** Opening Entries shown block **

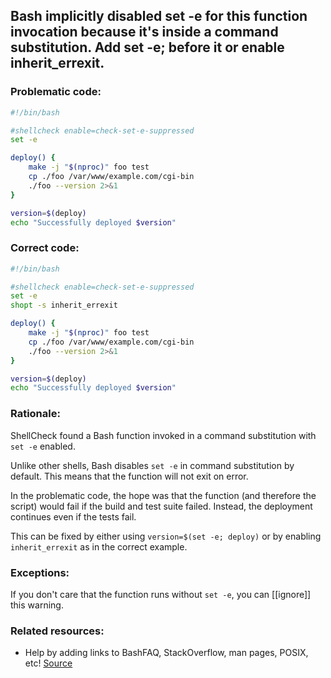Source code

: ## Bash implicitly disabled set -e for this function invocation because it's inside a command substitution. Add set -e; before it or enable inherit_errexit.

### Problematic code:

```sh
#!/bin/bash

#shellcheck enable=check-set-e-suppressed
set -e

deploy() {
    make -j "$(nproc)" foo test
    cp ./foo /var/www/example.com/cgi-bin
    ./foo --version 2>&1
}

version=$(deploy)
echo "Successfully deployed $version"
```

### Correct code:

```sh
#!/bin/bash

#shellcheck enable=check-set-e-suppressed
set -e
shopt -s inherit_errexit

deploy() {
    make -j "$(nproc)" foo test
    cp ./foo /var/www/example.com/cgi-bin
    ./foo --version 2>&1
}

version=$(deploy)
echo "Successfully deployed $version"
```
### Rationale:

ShellCheck found a Bash function invoked in a command substitution with `set -e` enabled.

Unlike other shells, Bash disables `set -e` in command substitution by default. This means that the function will not exit on error. 

In the problematic code, the hope was that the function (and therefore the script) would fail if the build and test suite failed. Instead, the deployment continues even if the tests fail. 

This can be fixed by either using `version=$(set -e; deploy)` or by enabling `inherit_errexit` as in the correct example.

### Exceptions:

If you don't care that the function runs without `set -e`, you can [[ignore]] this warning.

### Related resources:

* Help by adding links to BashFAQ, StackOverflow, man pages, POSIX, etc!
[Source](https://github.com/koalaman/shellcheck/wiki/SC2311)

** Closing Entries shown block **

• _Goal of the exercise_: Make an exact copy of the records above, with the pictures left out.

• _Answer area_:
Source code

: ## Bash implicitly disabled set -e for this function invocation because it's inside a command substitution. Add set -e; before it or enable inherit_errexit.

### Problematic code:

```sh
#!/bin/bash

#shellcheck enable=check-set-e-suppressed
set -e

deploy() {
    make -j "$(nproc)" foo test
    cp ./foo /var/www/example.com/cgi-bin
    ./foo --version 2>&1
}

version=$(deploy)
echo "Successfully deployed $version"
```

### Correct code:

```sh
#!/bin/bash

#shellcheck enable=check-set-e-suppressed
set -e
shopt -s inherit_errexit

deploy() {
    make -j "$(nproc)" foo test
    cp ./foo /var/www/example.com/cgi-bin
    ./foo --version 2>&1
}

version=$(deploy)
echo "Successfully deployed $version"
```
### Rationale:

ShellCheck found a Bash function invoked in a command substitution with `set -e` enabled.

Unlike other shells, Bash disables `set -e` in command substitution by default. This means that the function will not exit on error. 

In the problematic code, the hope was that the function (and therefore the script) would fail if the build and test suite failed. Instead, the deployment continues even if the tests fail. 

This can be fixed by either using `version=$(set -e; deploy)` or by enabling `inherit_errexit` as in the correct example.

### Exceptions:

If you don't care that the function runs without `set -e`, you can [[ignore]] this warning.

### Related resources:

* Help by adding links to BashFAQ, StackOverflow, man pages, POSIX, etc!
[Source](https://github.com/koalaman/shellcheck/wiki/SC2311)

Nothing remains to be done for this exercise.